Louis Leblanc, qui jouait l'an dernier pour les Lions du Lac Saint-Louis de la Ligue midget AAA, a opté pour Omaha cette saison avant de se joindre à la prestigieuse Université Harvard. Il admet que l'appel de Luc Robitaille, le copropriétaire des Lancers avec Mario Lemieux, a pesé dans la balance.

«Ma première visite y a été pour beaucoup parce que l'endroit m'a plu, mais le fait de recevoir son appel pour qu'il m'explique ce qu'étaient la ligue et son équipe a un peu influencé ma décision. Mario Lemieux n'est pas encore venu à nos matchs mais j'ai vu Luc une fois.»

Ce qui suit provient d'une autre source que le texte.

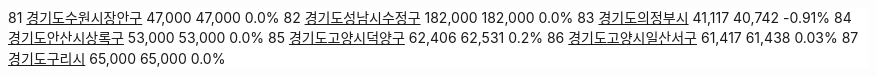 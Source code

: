   <tr class="item">
    <td>81</td>
    <td><a href="/apt/경기도수원시장안구">경기도수원시장안구</a></td>
    <td>47,000</td>
    <td>47,000</td>
    <td>0.0%</td>
  </tr>

  <tr class="item">
    <td>82</td>
    <td><a href="/apt/경기도성남시수정구">경기도성남시수정구</a></td>
    <td>182,000</td>
    <td>182,000</td>
    <td>0.0%</td>
  </tr>

  <tr class="item">
    <td>83</td>
    <td><a href="/apt/경기도의정부시">경기도의정부시</a></td>
    <td>41,117</td>
    <td>40,742</td>
    <td>-0.91%</td>
  </tr>

  <tr class="item">
    <td>84</td>
    <td><a href="/apt/경기도안산시상록구">경기도안산시상록구</a></td>
    <td>53,000</td>
    <td>53,000</td>
    <td>0.0%</td>
  </tr>

  <tr class="item">
    <td>85</td>
    <td><a href="/apt/경기도고양시덕양구">경기도고양시덕양구</a></td>
    <td>62,406</td>
    <td>62,531</td>
    <td>0.2%</td>
  </tr>

  <tr class="item">
    <td>86</td>
    <td><a href="/apt/경기도고양시일산서구">경기도고양시일산서구</a></td>
    <td>61,417</td>
    <td>61,438</td>
    <td>0.03%</td>
  </tr>

  <tr class="item">
    <td>87</td>
    <td><a href="/apt/경기도구리시">경기도구리시</a></td>
    <td>65,000</td>
    <td>65,000</td>
    <td>0.0%</td>
  </tr>
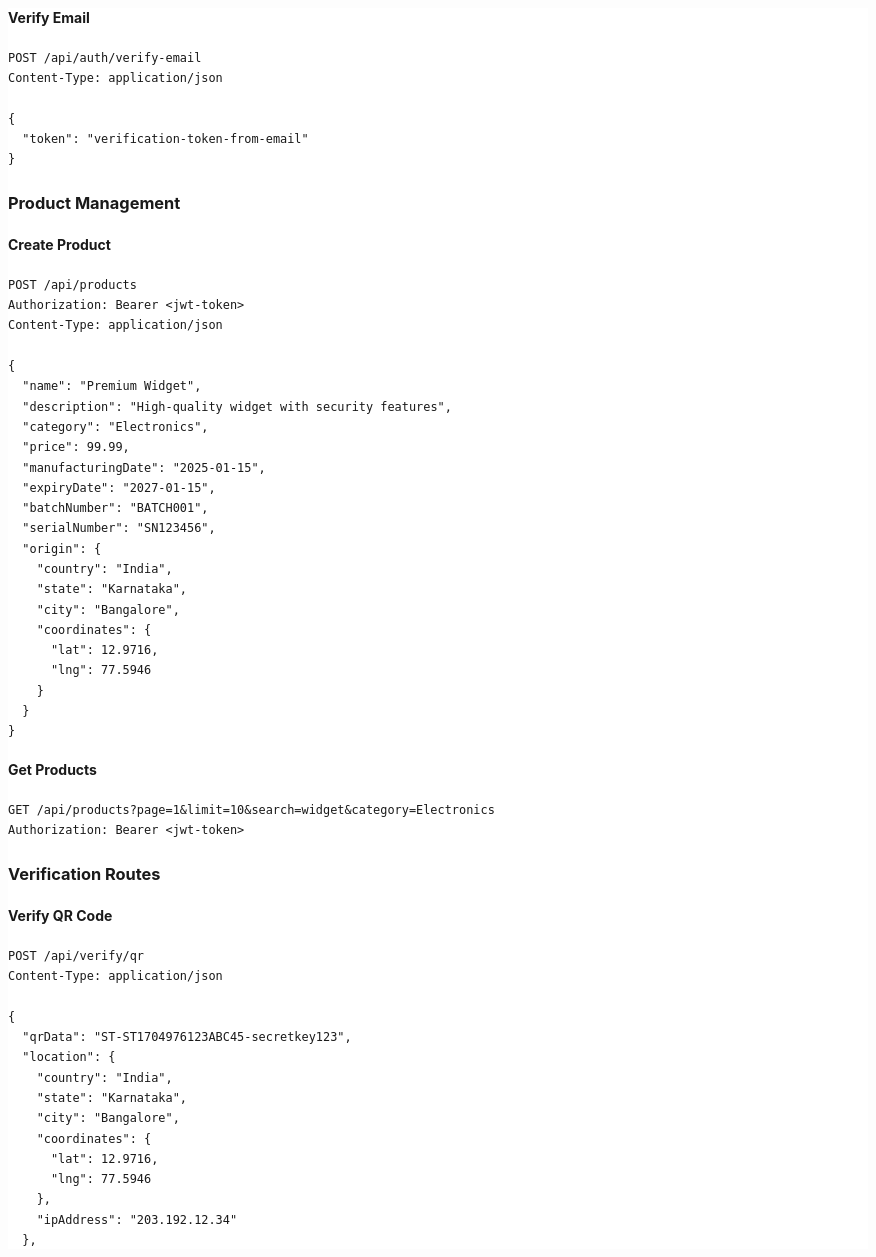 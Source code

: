 #### Verify Email
```http
POST /api/auth/verify-email
Content-Type: application/json

{
  "token": "verification-token-from-email"
}
```

### Product Management

#### Create Product
```http
POST /api/products
Authorization: Bearer <jwt-token>
Content-Type: application/json

{
  "name": "Premium Widget",
  "description": "High-quality widget with security features",
  "category": "Electronics",
  "price": 99.99,
  "manufacturingDate": "2025-01-15",
  "expiryDate": "2027-01-15",
  "batchNumber": "BATCH001",
  "serialNumber": "SN123456",
  "origin": {
    "country": "India",
    "state": "Karnataka",
    "city": "Bangalore",
    "coordinates": {
      "lat": 12.9716,
      "lng": 77.5946
    }
  }
}
```

#### Get Products
```http
GET /api/products?page=1&limit=10&search=widget&category=Electronics
Authorization: Bearer <jwt-token>
```

### Verification Routes

#### Verify QR Code
```http
POST /api/verify/qr
Content-Type: application/json

{
  "qrData": "ST-ST1704976123ABC45-secretkey123",
  "location": {
    "country": "India",
    "state": "Karnataka",
    "city": "Bangalore",
    "coordinates": {
      "lat": 12.9716,
      "lng": 77.5946
    },
    "ipAddress": "203.192.12.34"
  },
```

Est-ce que ça pourrait inciter leurs équipes de la LNH, les Penguins ou les Kings, à le repêcher?

«C'est sûr qu'ils me connaissent bien, répond Leblanc. Luc et Mario doivent parler à mon entraîneur, ça doit aider un peu. Ils doivent avoir un bon feedback.»

Difficile de prédire où Leblanc aboutira. Encore moins de savoir si le Canadien le choisira, s'il est disponible. Tout dépend de la liste des recruteurs du CH. Leblanc peut bien y figurer au neuvième rang, mais si un Dimitry Kulikov, ce défenseur des Voltigeurs de Drummondville, est huitième devant Leblanc sur leur liste et qu'il est encore disponible au 19e rang, par exemple, le Tricolore suivra l'ordre de sélection établi avant le repêchage.

Trevor Timmins est toujours avare de commentaires dans les mois qui précèdent le repêchage et rien, dans son emploi du temps cet hiver, ne nous permet de croire qu'il pourrait favoriser une région du globe ou une autre.

Mais tout nous permet de croire que Louis Leblanc a le profil pour intéresser le Canadien.